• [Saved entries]
+ + +
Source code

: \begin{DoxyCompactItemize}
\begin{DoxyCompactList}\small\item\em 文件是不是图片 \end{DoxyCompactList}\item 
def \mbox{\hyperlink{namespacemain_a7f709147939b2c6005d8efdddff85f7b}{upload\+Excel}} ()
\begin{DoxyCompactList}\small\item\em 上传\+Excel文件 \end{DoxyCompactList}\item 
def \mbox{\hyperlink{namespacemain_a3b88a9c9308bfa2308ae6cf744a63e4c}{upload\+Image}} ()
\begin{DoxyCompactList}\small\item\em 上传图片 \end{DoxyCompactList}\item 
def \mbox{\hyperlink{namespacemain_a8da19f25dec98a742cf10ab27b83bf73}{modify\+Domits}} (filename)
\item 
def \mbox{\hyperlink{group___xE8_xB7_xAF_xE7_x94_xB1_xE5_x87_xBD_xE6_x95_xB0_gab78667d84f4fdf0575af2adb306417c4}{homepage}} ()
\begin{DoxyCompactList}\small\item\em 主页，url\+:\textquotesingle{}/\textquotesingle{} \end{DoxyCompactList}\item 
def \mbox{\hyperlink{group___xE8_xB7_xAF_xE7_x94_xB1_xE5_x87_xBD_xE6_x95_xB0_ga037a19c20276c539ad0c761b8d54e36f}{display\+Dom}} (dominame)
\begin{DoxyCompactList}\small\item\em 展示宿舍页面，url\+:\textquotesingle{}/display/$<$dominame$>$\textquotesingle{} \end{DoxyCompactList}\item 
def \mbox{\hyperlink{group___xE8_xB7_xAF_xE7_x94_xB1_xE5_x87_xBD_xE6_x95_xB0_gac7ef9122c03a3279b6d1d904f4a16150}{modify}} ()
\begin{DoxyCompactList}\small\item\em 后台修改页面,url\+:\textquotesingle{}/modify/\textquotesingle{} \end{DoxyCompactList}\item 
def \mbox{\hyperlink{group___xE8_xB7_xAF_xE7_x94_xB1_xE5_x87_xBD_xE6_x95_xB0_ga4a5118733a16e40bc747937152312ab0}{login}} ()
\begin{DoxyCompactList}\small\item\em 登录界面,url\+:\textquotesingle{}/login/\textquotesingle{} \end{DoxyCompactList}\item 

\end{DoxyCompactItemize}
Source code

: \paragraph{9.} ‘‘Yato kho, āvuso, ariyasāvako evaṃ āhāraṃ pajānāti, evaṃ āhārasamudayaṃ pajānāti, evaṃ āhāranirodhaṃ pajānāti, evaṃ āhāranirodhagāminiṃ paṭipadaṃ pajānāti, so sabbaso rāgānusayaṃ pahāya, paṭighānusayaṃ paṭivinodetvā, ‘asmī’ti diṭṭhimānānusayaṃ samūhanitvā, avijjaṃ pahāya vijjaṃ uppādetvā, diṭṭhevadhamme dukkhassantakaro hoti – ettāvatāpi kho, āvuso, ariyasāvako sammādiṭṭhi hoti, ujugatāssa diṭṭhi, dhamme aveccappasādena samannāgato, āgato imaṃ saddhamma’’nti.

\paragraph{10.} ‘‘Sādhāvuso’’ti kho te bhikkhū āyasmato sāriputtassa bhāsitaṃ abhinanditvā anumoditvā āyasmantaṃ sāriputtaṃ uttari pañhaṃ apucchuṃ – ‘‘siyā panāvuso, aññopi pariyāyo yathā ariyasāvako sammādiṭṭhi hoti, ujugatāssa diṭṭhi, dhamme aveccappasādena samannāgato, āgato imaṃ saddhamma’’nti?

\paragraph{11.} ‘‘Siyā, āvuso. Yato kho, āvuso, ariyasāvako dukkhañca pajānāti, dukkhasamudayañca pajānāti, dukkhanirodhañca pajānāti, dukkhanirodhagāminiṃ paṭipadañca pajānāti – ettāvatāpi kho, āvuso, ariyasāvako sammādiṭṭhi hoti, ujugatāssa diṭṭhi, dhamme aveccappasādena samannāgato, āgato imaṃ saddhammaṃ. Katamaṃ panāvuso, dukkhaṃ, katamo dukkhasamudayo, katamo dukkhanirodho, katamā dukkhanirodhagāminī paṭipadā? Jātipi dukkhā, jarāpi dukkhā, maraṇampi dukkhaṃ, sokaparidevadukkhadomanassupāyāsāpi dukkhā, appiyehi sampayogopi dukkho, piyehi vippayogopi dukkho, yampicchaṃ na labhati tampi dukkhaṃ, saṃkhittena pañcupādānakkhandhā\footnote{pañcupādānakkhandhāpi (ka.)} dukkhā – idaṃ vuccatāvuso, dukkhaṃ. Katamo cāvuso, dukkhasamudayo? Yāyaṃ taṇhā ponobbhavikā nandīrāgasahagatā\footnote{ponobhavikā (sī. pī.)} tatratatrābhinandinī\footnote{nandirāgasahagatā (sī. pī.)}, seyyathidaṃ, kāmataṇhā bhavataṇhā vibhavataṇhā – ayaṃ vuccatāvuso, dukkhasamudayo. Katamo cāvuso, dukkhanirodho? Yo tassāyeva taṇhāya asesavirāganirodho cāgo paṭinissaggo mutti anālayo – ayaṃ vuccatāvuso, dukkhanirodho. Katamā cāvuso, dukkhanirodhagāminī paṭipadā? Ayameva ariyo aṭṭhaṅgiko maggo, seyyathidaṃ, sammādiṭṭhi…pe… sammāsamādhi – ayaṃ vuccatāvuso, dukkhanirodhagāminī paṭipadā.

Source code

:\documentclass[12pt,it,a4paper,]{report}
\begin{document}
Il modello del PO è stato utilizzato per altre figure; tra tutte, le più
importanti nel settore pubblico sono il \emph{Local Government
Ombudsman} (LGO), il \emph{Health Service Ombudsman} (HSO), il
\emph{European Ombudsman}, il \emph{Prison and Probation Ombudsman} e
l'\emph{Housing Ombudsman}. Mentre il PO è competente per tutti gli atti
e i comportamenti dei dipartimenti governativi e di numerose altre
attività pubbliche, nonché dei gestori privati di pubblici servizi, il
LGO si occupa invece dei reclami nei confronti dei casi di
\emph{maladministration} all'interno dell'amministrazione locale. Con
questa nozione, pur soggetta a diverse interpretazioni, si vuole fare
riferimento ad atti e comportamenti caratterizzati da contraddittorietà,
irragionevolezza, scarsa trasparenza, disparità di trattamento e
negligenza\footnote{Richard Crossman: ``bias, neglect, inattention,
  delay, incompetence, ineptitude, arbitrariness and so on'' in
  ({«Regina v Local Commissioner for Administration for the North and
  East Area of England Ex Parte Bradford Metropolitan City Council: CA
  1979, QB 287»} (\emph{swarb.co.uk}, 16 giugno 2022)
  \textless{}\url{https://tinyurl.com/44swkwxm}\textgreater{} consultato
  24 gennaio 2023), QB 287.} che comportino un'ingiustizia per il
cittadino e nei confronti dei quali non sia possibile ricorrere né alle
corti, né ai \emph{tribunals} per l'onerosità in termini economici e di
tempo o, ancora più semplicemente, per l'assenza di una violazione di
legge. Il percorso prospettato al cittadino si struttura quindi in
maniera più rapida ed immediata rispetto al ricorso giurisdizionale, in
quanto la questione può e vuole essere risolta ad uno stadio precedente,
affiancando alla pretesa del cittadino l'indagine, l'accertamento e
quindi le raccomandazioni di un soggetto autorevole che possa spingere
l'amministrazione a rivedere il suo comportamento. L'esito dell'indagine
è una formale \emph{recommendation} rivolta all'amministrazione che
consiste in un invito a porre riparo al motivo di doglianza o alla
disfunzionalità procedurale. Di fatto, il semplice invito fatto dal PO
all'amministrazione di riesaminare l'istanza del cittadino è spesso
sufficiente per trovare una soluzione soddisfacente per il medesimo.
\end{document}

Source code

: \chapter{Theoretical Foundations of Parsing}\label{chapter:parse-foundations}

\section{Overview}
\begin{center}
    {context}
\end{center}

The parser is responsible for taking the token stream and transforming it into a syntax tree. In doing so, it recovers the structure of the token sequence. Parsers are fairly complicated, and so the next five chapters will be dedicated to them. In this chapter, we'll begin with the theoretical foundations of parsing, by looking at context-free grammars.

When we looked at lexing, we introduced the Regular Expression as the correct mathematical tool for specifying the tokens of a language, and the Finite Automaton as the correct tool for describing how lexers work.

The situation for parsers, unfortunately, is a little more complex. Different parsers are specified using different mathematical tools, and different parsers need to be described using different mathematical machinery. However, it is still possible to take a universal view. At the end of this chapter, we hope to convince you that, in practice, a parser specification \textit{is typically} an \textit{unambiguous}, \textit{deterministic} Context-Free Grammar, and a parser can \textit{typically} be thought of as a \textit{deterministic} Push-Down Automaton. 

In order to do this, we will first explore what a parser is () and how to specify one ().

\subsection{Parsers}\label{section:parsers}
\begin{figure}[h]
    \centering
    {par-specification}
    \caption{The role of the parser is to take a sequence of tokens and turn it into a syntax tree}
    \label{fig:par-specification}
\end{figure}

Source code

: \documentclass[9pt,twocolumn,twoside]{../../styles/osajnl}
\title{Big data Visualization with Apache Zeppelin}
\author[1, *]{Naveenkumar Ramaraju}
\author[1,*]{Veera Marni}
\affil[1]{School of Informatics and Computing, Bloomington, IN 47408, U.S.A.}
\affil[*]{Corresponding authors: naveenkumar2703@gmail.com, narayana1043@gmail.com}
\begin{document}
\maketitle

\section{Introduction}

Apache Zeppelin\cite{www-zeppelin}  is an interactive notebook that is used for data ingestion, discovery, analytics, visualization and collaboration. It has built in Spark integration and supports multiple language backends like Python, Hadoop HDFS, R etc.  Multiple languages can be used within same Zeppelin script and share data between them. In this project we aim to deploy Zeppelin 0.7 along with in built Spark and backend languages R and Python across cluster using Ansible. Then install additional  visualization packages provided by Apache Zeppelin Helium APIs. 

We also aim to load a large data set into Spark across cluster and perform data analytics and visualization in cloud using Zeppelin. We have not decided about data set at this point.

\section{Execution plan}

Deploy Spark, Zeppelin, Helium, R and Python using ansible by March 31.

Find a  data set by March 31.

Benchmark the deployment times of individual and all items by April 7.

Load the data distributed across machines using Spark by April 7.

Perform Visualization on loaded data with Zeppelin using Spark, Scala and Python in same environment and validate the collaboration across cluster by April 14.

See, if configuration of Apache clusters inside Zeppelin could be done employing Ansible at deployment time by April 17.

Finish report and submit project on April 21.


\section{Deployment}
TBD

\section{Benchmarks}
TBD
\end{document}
+ + +
• [Task requirements]
Copy every line in the data above that has the string "report" in it.

• [Written reply]
:\documentclass[12pt,it,a4paper,]{report}
Finish report and submit project on April 21.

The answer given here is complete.